#### Data ####

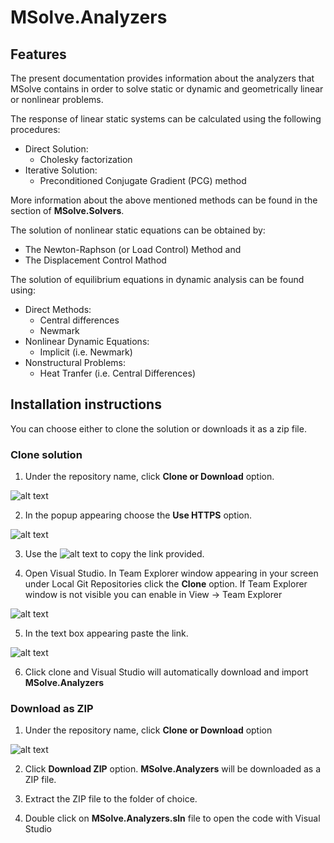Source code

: # MSolve.Analyzers

## Features

The present documentation provides information about the analyzers that MSolve
contains in order to solve static or dynamic and geometrically linear or nonlinear 
problems.

The response of linear static systems can be calculated using the following
procedures:

- Direct Solution:
    - Cholesky factorization  
- Iterative Solution:
    - Preconditioned Conjugate Gradient (PCG) method

More information about the above mentioned methods can be found in the section of
**MSolve.Solvers**.

The solution of nonlinear static equations can be obtained by:

- The Newton-Raphson (or Load Control) Method and
- The Displacement Control Mathod

The solution of equilibrium equations in dynamic analysis can be found using:

- Direct Methods:
    - Central differences
    - Newmark
- Nonlinear Dynamic Equations:
    - Implicit (i.e. Newmark)
- Nonstructural Problems:
    - Heat Tranfer (i.e. Central Differences)

## Installation instructions
You can choose either to clone the solution or downloads it as a zip file.

### Clone solution
1. Under the repository name, click **Clone or Download** option.

![alt text](https://github.com/mgroupntua/MSolve.Edu/blob/master/Images/CloneOrDownload.png "1")

2. In the popup appearing choose the **Use HTTPS** option.

![alt text](https://github.com/mgroupntua/MSolve.Edu/blob/master/Images/2.png "2")

3. Use the ![alt text](https://github.com/mgroupntua/MSolve.Edu/blob/master/Images/3.png "3") to copy the link provided.

4. Open Visual Studio. In Team Explorer window appearing in your screen under Local Git Repositories click the **Clone** option. If Team Explorer window is not visible you can enable in View -> Team Explorer

  ![alt text](https://github.com/mgroupntua/MSolve.Edu/blob/master/Images/4.png "4")
  
5. In the text box appearing paste the link.

 ![alt text](https://github.com/mgroupntua/MSolve.Edu/blob/master/Images/5.png "5")

6. Click clone and Visual Studio will automatically download and import **MSolve.Analyzers**


### Download as ZIP
1. Under the repository name, click **Clone or Download** option

![alt text](https://github.com/mgroupntua/MSolve.Edu/blob/master/Images/CloneOrDownload.png "1")

2. Click **Download ZIP** option. **MSolve.Analyzers** will be downloaded as a ZIP file.

3. Extract the ZIP file to the folder of choice.

4. Double click on **MSolve.Analyzers.sln** file to open the code with Visual Studio





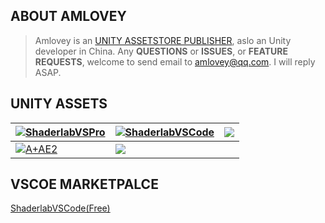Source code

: <p/>

## ABOUT AMLOVEY

> Amlovey is an [UNITY ASSETSTORE PUBLISHER](https://assetstore.unity.com/publishers/18895?aid=1011lGoJ), aslo an Unity developer in China. Any __QUESTIONS__ or __ISSUES__, or __FEATURE REQUESTS__, welcome to send email to <amlovey@qq.com>. I will reply ASAP.

## UNITY ASSETS

| <a href='https://www.amlovey.com/shaderlabvs/#/' target='_blank'> ![ShaderlabVSPro](https://assetstore-cdn-china-v1.unitychina.cn/key-image/9867c4e4-d2dc-4506-a1a7-986ff437984e.jpg) </a> | <a href='https://www.amlovey.com/shaderlabvscode/#/' target='_blank'> ![ShaderlabVSCode](https://assetstore-cdn-china-v1.unitychina.cn/key-image/a312affa-ea47-4d98-ba29-5e1d14345c92.jpg) </a> | <a href='https://www.amlovey.com/YadeDocs/#/' target='_blank'> ![](https://assetstore-cdn-china-v1.unitychina.cn/key-image/02dda7af-3fb6-482d-a948-1f9ef28afcec.jpg) </a>|
|-- | --| -- |
| <a href='https://www.amlovey.com/assetexplorer2/assetsexplorer/' target='_blank'> ![A+AE2](https://assetstore-cdn-china-v1.unitychina.cn/key-image/e54730ba-e0b9-4ead-9432-b6e3bff0f21f.jpg) </a> | <a href='https://www.amlovey.com/assetexplorer/manual/' target='_blank'> ![](https://assetstore-cdn-china-v1.unitychina.cn/key-image/59cc5d35-1c10-425f-8e6c-9f4e54a101bf.jpg) </a> ||

## VSCOE MARKETPALCE
[ShaderlabVSCode(Free)](https://marketplace.visualstudio.com/items?itemName=amlovey.shaderlabvscodefree)  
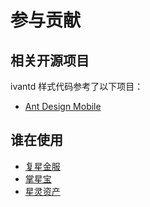 # 参与贡献

## 相关开源项目
ivantd 样式代码参考了以下项目：
- <a href="https://github.com/ant-design/ant-design-mobile" target="_blank">Ant Design Mobile</a>
## 谁在使用
- <a href="http://www.fosunfinancial.com" target="_blank">复星金服</a>
- <a href="http://www.fosunfinancial.com" target="_blank">掌星宝</a>
- <a href="http://www.fosunling.com/" target="_blank">星灵资产</a>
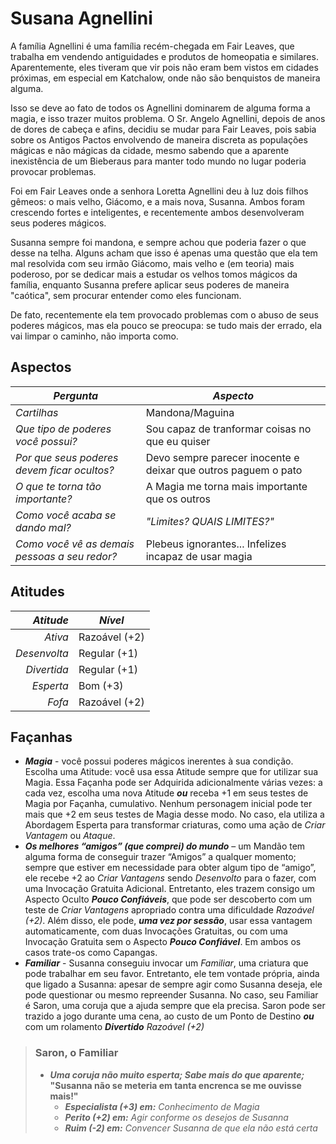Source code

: # Susana Agnellini

A família Agnellini é uma família recém-chegada em Fair Leaves, que trabalha em vendendo antiguidades e produtos de homeopatia e similares. Aparentemente, eles tiveram que vir pois não eram bem vistos em cidades próximas, em especial em Katchalow, onde não são benquistos de maneira alguma.

Isso se deve ao fato de todos os Agnellini dominarem de alguma forma a magia, e isso trazer muitos problema. O Sr. Angelo Agnellini, depois de anos de dores de cabeça e afins, decidiu se mudar para Fair Leaves, pois sabia sobre os Antigos Pactos envolvendo de maneira discreta as populações mágicas e não mágicas da cidade, mesmo sabendo que a aparente inexistência de um Bieberaus para manter todo mundo no lugar poderia provocar problemas.

Foi em Fair Leaves onde a senhora Loretta Agnellini deu à luz dois filhos gêmeos: o mais velho, Giácomo, e a mais nova, Susanna. Ambos foram crescendo fortes e inteligentes, e recentemente ambos desenvolveram seus poderes mágicos.

Susanna sempre foi mandona, e sempre achou que poderia fazer o que desse na telha. Alguns acham que isso é apenas uma questão que ela tem mal resolvida com seu irmão Giácomo, mais velho e (em teoria) mais poderoso, por se dedicar mais a estudar os velhos tomos mágicos da família, enquanto Susanna prefere aplicar seus poderes de maneira "caótica", sem procurar entender como eles funcionam.

De fato, recentemente ela tem provocado problemas com o abuso de seus poderes mágicos, mas ela pouco se preocupa: se tudo mais der errado, ela vai limpar o caminho, não importa como.

## Aspectos

| ***Pergunta***                                     | ***Aspecto***                                                  |
|----------------------------------------------------|----------------------------------------------------------------|
| _Cartilhas_                                        | Mandona/Maguina                                                |
| _Que tipo de poderes você possui?_                 | Sou capaz de tranformar coisas no que eu quiser                |
| _Por que seus poderes devem ficar ocultos?_        | Devo sempre parecer inocente e deixar que outros paguem o pato |
| _O que te torna tão importante?_                   | A Magia me torna mais importante que os outros                 | 
| _Como você acaba se dando mal?_                    | _"Limites? QUAIS LIMITES?"_                                    |
| _Como você vê as demais pessoas a seu redor?_      | Plebeus ignorantes... Infelizes incapaz de usar magia          |


## Atitudes
 
| ***Atitude***  | ***Nível***   |
|---------------:|---------------|
| _Ativa_        | Razoável (+2) |
| _Desenvolta_   | Regular (+1)  |
| _Divertida_    | Regular (+1)  |
| _Esperta_      | Bom (+3)      |
| _Fofa_         | Razoável (+2) |

## Façanhas

+ ***Magia*** - você possui poderes mágicos inerentes à sua condição. Escolha uma Atitude: você usa essa Atitude sempre que for utilizar sua Magia. Essa Façanha pode ser Adquirida adicionalmente várias vezes: a cada vez, escolha uma nova Atitude ___ou___ receba +1 em seus testes de Magia por Façanha, cumulativo. Nenhum personagem inicial pode ter mais que +2 em seus testes de Magia desse modo. No caso, ela utiliza a Abordagem Esperta para transformar criaturas, como uma ação de _Criar Vantagem_ ou _Ataque_. 
+ ___Os melhores “amigos” (que comprei) do mundo___ – um Mandão tem alguma forma de conseguir trazer “Amigos” a qualquer momento; sempre que estiver em necessidade para obter algum tipo de “amigo”, ele recebe +2 ao _Criar Vantagens_ sendo _Desenvolto_ para o fazer, com uma Invocação Gratuita Adicional. Entretanto, eles trazem consigo um Aspecto Oculto ___Pouco Confiáveis___, que pode ser descoberto com um teste de _Criar Vantagens_ apropriado contra uma dificuldade _Razoável (+2)_. Além disso, ele pode, ___uma vez por sessão___, usar essa vantagem automaticamente, com duas Invocações Gratuitas, ou com uma Invocação Gratuita sem o Aspecto ___Pouco Confiável___. Em ambos os casos trate-os como Capangas.
+ ___Familiar___ - Susanna conseguiu invocar um _Familiar_, uma criatura que pode trabalhar em seu favor. Entretanto, ele tem vontade própria, ainda que ligado a Susanna: apesar de sempre agir como Susanna deseja, ele pode questionar ou mesmo repreender Susanna. No caso, seu Familiar é Saron, uma coruja que a ajuda sempre que ela precisa. Saron pode ser trazido a jogo durante uma cena, ao custo de um Ponto de Destino ___ou___ com um rolamento _**Divertido** Razoável (+2)_

> ### Saron, o Familiar
> 
> + __*Uma coruja não muito esperta; Sabe mais do que aparente;* "Susanna não se meteria em tanta encrenca se me ouvisse mais!"__
>    + _**Especialista (+3) em:** Conhecimento de Magia_
>    + _**Perito (+2) em:** Agir conforme os desejos de Susanna_
>    + _**Ruim (-2) em:** Convencer Susanna de que ela não está certa_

####

#### [About this task]
Read through the lines above and collect those that contain the string "choose".

#### [Written answer]
You can choose either to clone the solution or downloads it as a zip file.
2. In the popup appearing choose the **Use HTTPS** option.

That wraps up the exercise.